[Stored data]
*** Begin section ***
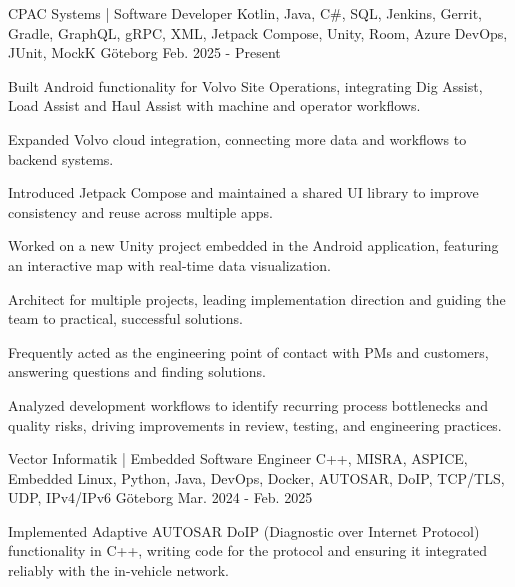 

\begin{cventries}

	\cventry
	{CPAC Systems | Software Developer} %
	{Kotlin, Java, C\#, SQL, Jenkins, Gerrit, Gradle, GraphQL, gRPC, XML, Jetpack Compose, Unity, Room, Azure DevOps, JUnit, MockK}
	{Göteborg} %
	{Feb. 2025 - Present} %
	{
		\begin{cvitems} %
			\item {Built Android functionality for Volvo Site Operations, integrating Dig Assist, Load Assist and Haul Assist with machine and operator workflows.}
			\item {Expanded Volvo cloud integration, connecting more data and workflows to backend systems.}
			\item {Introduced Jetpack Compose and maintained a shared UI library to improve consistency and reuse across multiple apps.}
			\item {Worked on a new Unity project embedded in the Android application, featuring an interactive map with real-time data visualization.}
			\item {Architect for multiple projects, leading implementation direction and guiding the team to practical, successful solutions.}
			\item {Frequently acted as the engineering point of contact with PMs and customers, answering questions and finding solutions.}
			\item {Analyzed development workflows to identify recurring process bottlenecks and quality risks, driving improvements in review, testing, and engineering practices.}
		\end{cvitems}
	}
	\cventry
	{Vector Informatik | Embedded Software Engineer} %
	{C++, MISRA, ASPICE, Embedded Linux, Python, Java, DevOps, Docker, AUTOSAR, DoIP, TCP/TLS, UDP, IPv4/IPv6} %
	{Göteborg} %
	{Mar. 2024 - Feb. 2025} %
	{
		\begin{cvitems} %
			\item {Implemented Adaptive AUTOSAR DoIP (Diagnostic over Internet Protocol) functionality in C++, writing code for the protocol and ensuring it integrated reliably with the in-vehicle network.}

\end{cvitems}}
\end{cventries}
*** End section ***
*** Begin section ***
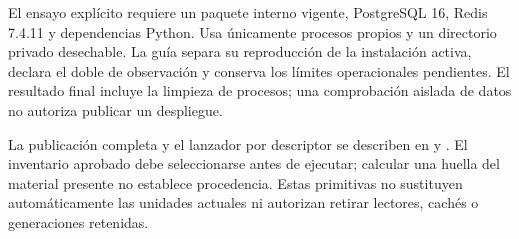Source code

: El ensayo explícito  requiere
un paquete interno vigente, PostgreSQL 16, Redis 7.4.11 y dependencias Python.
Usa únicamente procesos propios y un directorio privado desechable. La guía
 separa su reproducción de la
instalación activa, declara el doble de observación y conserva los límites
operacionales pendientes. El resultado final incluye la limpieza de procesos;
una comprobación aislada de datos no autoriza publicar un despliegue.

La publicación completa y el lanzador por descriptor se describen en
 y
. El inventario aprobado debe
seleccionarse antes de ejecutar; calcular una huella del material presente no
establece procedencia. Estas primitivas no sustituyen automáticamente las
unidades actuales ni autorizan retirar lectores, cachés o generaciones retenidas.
*** End section ***
YOUR OBJECTIVE - Look through the entries above and list every line containing "Python".

ANSWER TO THE EXERCISE -
	{C++, MISRA, ASPICE, Embedded Linux, Python, Java, DevOps, Docker, AUTOSAR, DoIP, TCP/TLS, UDP, IPv4/IPv6} %
un paquete interno vigente, PostgreSQL 16, Redis 7.4.11 y dependencias Python.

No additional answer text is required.